▶ **Required action**:
Of all the entries below, only the lines from the one with "- [ ] User Auth(site" up to and including the one with "# Possible Future Additions" are to be duplicated exactly.

***

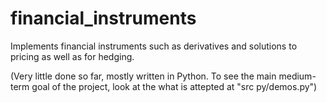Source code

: # financial_instruments

Implements financial instruments such as derivatives and solutions to pricing as well as for hedging.

(Very little done so far, mostly written in Python. To see the main medium-term goal of the project, look at the what is attepted at "src py/demos.py")
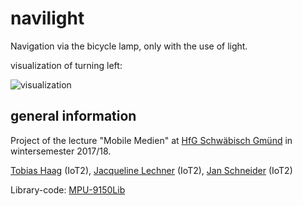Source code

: # navilight
Navigation via the bicycle lamp, only with the use of light.

visualization of turning left:

![visualization](https://media.giphy.com/media/l3mZ8iYYwThV2avcI/giphy.gif)

## general information 

Project of the lecture "Mobile Medien" at [HfG Schwäbisch Gmünd](http://www.hfg-gmuend.de) in wintersemester 2017/18.

[Tobias Haag](https://iot.hfg-gmuend.de/author/tobias_haag) (IoT2),
[Jacqueline Lechner](https://iot.hfg-gmuend.de/author/jacqueline_lechner) (IoT2),
[Jan Schneider](http://jan-patrick.de) (IoT2)

Library-code: [MPU-9150Lib](http://www.mellottsvrpage.com/wp-content/uploads/2014/05/MPU9150Lib-master.zip)

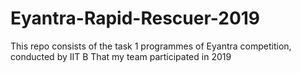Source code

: # Eyantra-Rapid-Rescuer-2019

This repo consists of the task 1 programmes of Eyantra competition, conducted by IIT B That my team participated in 2019 
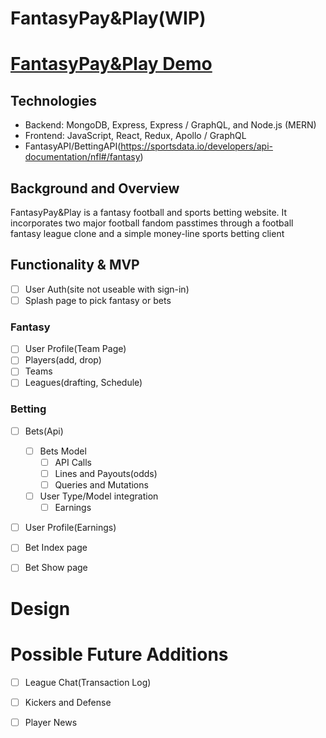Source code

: # FantasyPay&Play(WIP)
# [FantasyPay&Play Demo](https://fantasypayandplay.herokuapp.com/#/)


## Technologies
 * Backend: MongoDB, Express, Express / GraphQL, and Node.js (MERN)
 * Frontend: JavaScript, React, Redux, Apollo / GraphQL
 * FantasyAPI/BettingAPI(https://sportsdata.io/developers/api-documentation/nfl#/fantasy)

## Background and Overview

FantasyPay&Play is a fantasy football and sports betting website. It incorporates two major football fandom passtimes through a football fantasy league clone and a simple money-line sports betting client

## Functionality & MVP
- [ ] User Auth(site not useable with sign-in)
- [ ] Splash page to pick fantasy or bets
### Fantasy
- [ ] User Profile(Team Page)
- [ ] Players(add, drop)
- [ ] Teams
- [ ] Leagues(drafting, Schedule)
### Betting
- [ ] Bets(Api)
  - [ ] Bets Model
    - [ ] API Calls
    - [ ] Lines and Payouts(odds)
    - [ ] Queries and Mutations
  - [ ] User Type/Model integration
    - [ ] Earnings
- [ ] User Profile(Earnings)
- [ ] Bet Index page
- [ ] Bet Show page



# Design 

# Possible Future Additions
- [ ] League Chat(Transaction Log)
- [ ] Kickers and Defense
- [ ] Player News


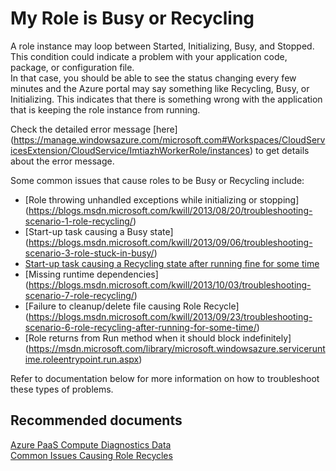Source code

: <properties
	pageTitle="My Role is Busy or Recycling"
	description="My Role is Busy or Recycling"
	service="microsoft.classiccompute"
	resource="virtualmachines"
	authors="jluk"
	displayOrder=""
	selfHelpType="resource"
	supportTopicIds=""
	resourceTags=""
	productPesIds=""
	cloudEnvironments="public"
/>

# My Role is Busy or Recycling
A role instance may loop between Started, Initializing, Busy, and Stopped. This condition could indicate a problem with your application code, package, or configuration file. <br>
In that case, you should be able to see the status changing every few minutes and the Azure portal may say something like Recycling, Busy, or Initializing. This indicates that there is something wrong with the application that is keeping the role instance from running. <br>

Check the detailed error message [here] (https://manage.windowsazure.com/microsoft.com#Workspaces/CloudServicesExtension/CloudService/ImtiazhWorkerRole/instances) to get details about the error message. <br>

Some common issues that cause roles to be Busy or Recycling include: <br>

* [Role throwing unhandled exceptions while initializing or stopping] (https://blogs.msdn.microsoft.com/kwill/2013/08/20/troubleshooting-scenario-1-role-recycling/) <br>
* [Start-up task causing a Busy state] (https://blogs.msdn.microsoft.com/kwill/2013/09/06/troubleshooting-scenario-3-role-stuck-in-busy/) <br>
* [Start-up task causing a Recycling state after running fine for some time](https://blogs.msdn.microsoft.com/kwill/2013/08/26/troubleshooting-scenario-2-role-recycling-after-running-fine-for-2-weeks/) <br>
* [Missing runtime dependencies] (https://blogs.msdn.microsoft.com/kwill/2013/10/03/troubleshooting-scenario-7-role-recycling/) <br>
* [Failure to cleanup/delete file causing Role Recycle] (https://blogs.msdn.microsoft.com/kwill/2013/09/23/troubleshooting-scenario-6-role-recycling-after-running-for-some-time/) <br>
* [Role returns from Run method when it should block indefinitely] (https://msdn.microsoft.com/library/microsoft.windowsazure.serviceruntime.roleentrypoint.run.aspx) <br>

Refer to documentation below for more information on how to troubleshoot these types of problems. <br>

## **Recommended documents**
[Azure PaaS Compute Diagnostics Data](http://blogs.msdn.com/b/kwill/archive/2013/08/09/windows-azure-paas-compute-diagnostics-data.aspx) <br>
[Common Issues Causing Role Recycles](https://azure.microsoft.com/documentation/articles/cloud-services-troubleshoot-common-issues-which-cause-roles-recycle/) <br>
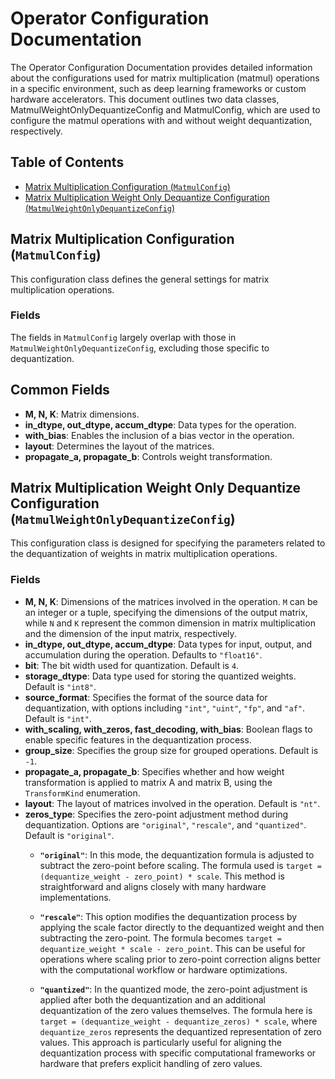 # Operator Configuration Documentation

The Operator Configuration Documentation provides detailed information about the configurations used for matrix multiplication (matmul) operations in a specific environment, such as deep learning frameworks or custom hardware accelerators. This document outlines two data classes, MatmulWeightOnlyDequantizeConfig and MatmulConfig, which are used to configure the matmul operations with and without weight dequantization, respectively.

## Table of Contents
- [Matrix Multiplication Configuration (`MatmulConfig`)](#matrix-multiplication-configuration-matmulconfig)
- [Matrix Multiplication Weight Only Dequantize Configuration (`MatmulWeightOnlyDequantizeConfig`)](#matrix-multiplication-weight-only-dequantize-configuration-matmulweightonlydequantizeconfig)

## Matrix Multiplication Configuration (`MatmulConfig`)

This configuration class defines the general settings for matrix multiplication operations.

### Fields

The fields in `MatmulConfig` largely overlap with those in `MatmulWeightOnlyDequantizeConfig`, excluding those specific to dequantization.

## Common Fields

- **M, N, K**: Matrix dimensions.
- **in_dtype, out_dtype, accum_dtype**: Data types for the operation.
- **with_bias**: Enables the inclusion of a bias vector in the operation.
- **layout**: Determines the layout of the matrices.
- **propagate_a, propagate_b**: Controls weight transformation.

## Matrix Multiplication Weight Only Dequantize Configuration (`MatmulWeightOnlyDequantizeConfig`)

This configuration class is designed for specifying the parameters related to the dequantization of weights in matrix multiplication operations.

### Fields

- **M, N, K**: Dimensions of the matrices involved in the operation. `M` can be an integer or a tuple, specifying the dimensions of the output matrix, while `N` and `K` represent the common dimension in matrix multiplication and the dimension of the input matrix, respectively.
- **in_dtype, out_dtype, accum_dtype**: Data types for input, output, and accumulation during the operation. Defaults to `"float16"`.
- **bit**: The bit width used for quantization. Default is `4`.
- **storage_dtype**: Data type used for storing the quantized weights. Default is `"int8"`.
- **source_format**: Specifies the format of the source data for dequantization, with options including `"int"`, `"uint"`, `"fp"`, and `"af"`. Default is `"int"`.
- **with_scaling, with_zeros, fast_decoding, with_bias**: Boolean flags to enable specific features in the dequantization process.
- **group_size**: Specifies the group size for grouped operations. Default is `-1`.
- **propagate_a, propagate_b**: Specifies whether and how weight transformation is applied to matrix A and matrix B, using the `TransformKind` enumeration.
- **layout**: The layout of matrices involved in the operation. Default is `"nt"`.
- **zeros_type**: Specifies the zero-point adjustment method during dequantization. Options are `"original"`, `"rescale"`, and `"quantized"`. Default is `"original"`.
    - **`"original"`**: In this mode, the dequantization formula is adjusted to subtract the zero-point before scaling. The formula used is `target = (dequantize_weight - zero_point) * scale`. This method is straightforward and aligns closely with many hardware implementations.

    - **`"rescale"`**: This option modifies the dequantization process by applying the scale factor directly to the dequantized weight and then subtracting the zero-point. The formula becomes `target = dequantize_weight * scale - zero_point`. This can be useful for operations where scaling prior to zero-point correction aligns better with the computational workflow or hardware optimizations.

    - **`"quantized"`**: In the quantized mode, the zero-point adjustment is applied after both the dequantization and an additional dequantization of the zero values themselves. The formula here is `target = (dequantize_weight - dequantize_zeros) * scale`, where `dequantize_zeros` represents the dequantized representation of zero values. This approach is particularly useful for aligning the dequantization process with specific computational frameworks or hardware that prefers explicit handling of zero values.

***

▶ **Your response**:
- [ ] User Auth(site not useable with sign-in)
- [ ] Splash page to pick fantasy or bets
### Fantasy
- [ ] User Profile(Team Page)
- [ ] Players(add, drop)
- [ ] Teams
- [ ] Leagues(drafting, Schedule)
### Betting
- [ ] Bets(Api)
  - [ ] Bets Model
    - [ ] API Calls
    - [ ] Lines and Payouts(odds)
    - [ ] Queries and Mutations
  - [ ] User Type/Model integration
    - [ ] Earnings
- [ ] User Profile(Earnings)
- [ ] Bet Index page
- [ ] Bet Show page



# Design 

# Possible Future Additions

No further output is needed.